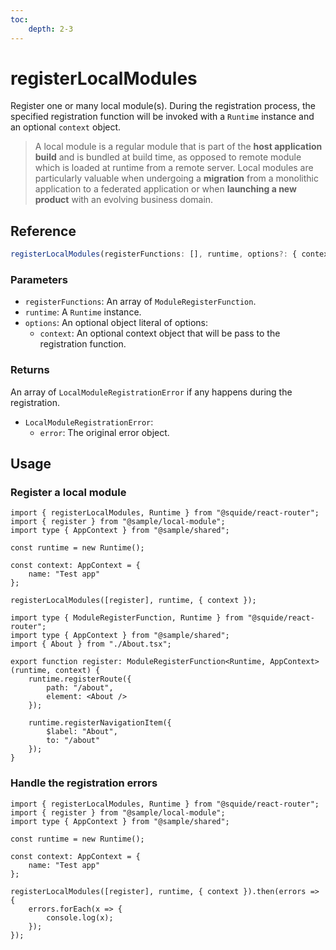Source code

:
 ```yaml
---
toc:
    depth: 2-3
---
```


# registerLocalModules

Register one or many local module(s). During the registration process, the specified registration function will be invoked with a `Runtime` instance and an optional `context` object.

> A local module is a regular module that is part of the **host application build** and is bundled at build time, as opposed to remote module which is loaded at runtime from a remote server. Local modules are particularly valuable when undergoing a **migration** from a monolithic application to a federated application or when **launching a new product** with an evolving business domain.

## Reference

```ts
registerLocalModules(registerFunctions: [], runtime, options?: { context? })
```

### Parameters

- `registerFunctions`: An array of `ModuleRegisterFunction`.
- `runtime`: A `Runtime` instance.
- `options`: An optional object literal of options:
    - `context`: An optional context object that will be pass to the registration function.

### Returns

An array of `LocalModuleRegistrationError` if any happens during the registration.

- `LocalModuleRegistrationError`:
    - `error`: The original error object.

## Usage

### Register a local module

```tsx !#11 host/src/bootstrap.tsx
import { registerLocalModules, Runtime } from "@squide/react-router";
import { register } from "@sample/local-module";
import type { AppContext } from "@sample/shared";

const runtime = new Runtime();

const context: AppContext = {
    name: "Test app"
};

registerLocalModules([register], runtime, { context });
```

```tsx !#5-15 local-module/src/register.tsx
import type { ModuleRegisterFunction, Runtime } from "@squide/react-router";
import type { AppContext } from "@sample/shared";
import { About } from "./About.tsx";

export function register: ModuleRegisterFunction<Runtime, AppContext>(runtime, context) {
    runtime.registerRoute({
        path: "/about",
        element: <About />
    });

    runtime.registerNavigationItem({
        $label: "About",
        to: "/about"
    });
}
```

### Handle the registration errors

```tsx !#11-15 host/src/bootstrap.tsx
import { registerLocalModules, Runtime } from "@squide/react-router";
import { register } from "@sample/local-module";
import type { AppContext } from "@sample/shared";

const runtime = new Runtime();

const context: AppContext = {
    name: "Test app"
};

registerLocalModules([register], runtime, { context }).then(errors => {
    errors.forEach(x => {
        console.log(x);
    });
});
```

:::

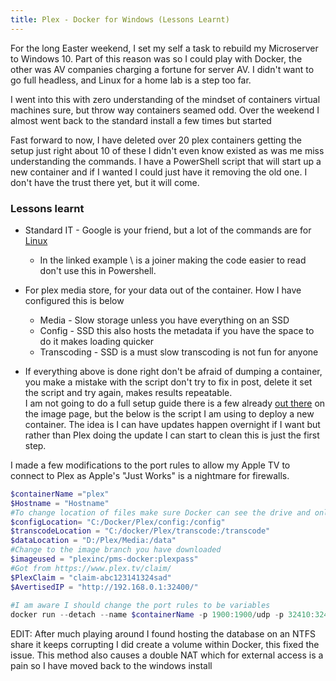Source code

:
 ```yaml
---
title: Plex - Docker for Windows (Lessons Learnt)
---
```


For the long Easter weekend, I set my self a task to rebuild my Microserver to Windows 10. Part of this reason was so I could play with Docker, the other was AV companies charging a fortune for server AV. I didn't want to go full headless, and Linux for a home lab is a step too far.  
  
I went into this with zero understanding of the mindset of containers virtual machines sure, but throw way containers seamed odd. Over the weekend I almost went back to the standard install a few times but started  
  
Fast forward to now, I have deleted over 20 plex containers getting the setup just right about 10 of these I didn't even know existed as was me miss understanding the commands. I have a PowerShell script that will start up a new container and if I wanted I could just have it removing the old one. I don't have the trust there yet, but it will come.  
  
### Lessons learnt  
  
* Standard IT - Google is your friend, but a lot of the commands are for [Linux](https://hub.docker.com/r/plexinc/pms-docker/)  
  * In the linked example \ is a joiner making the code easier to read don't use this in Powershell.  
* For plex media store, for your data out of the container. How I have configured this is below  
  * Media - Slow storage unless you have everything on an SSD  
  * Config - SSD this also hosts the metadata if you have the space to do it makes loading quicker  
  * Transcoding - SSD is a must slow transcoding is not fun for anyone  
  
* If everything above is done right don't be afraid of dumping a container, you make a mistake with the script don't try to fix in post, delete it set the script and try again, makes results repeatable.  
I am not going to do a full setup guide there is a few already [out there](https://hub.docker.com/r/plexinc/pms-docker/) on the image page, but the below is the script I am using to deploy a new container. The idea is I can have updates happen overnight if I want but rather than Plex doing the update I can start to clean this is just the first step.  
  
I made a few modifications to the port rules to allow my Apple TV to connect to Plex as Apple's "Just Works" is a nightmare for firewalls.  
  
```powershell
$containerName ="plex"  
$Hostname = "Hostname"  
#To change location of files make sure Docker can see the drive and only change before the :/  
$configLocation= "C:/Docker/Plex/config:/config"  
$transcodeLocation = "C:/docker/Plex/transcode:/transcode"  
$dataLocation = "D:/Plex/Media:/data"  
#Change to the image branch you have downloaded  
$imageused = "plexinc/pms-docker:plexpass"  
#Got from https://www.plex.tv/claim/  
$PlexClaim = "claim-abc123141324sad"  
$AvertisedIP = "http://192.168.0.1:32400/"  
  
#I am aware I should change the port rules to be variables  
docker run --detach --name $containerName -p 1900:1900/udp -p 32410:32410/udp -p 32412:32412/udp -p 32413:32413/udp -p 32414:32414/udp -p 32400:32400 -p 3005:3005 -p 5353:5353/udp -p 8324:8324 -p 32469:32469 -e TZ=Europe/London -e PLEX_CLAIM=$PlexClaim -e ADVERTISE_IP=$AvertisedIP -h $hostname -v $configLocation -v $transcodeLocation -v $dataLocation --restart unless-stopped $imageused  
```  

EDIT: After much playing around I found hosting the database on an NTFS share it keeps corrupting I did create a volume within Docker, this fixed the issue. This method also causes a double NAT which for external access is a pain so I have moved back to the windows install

:::

PROBLEM DETAILS:
One number only, please: the count of lines in the data that hold the word "also".

SOLUTION FOR THIS PROBLEM:
2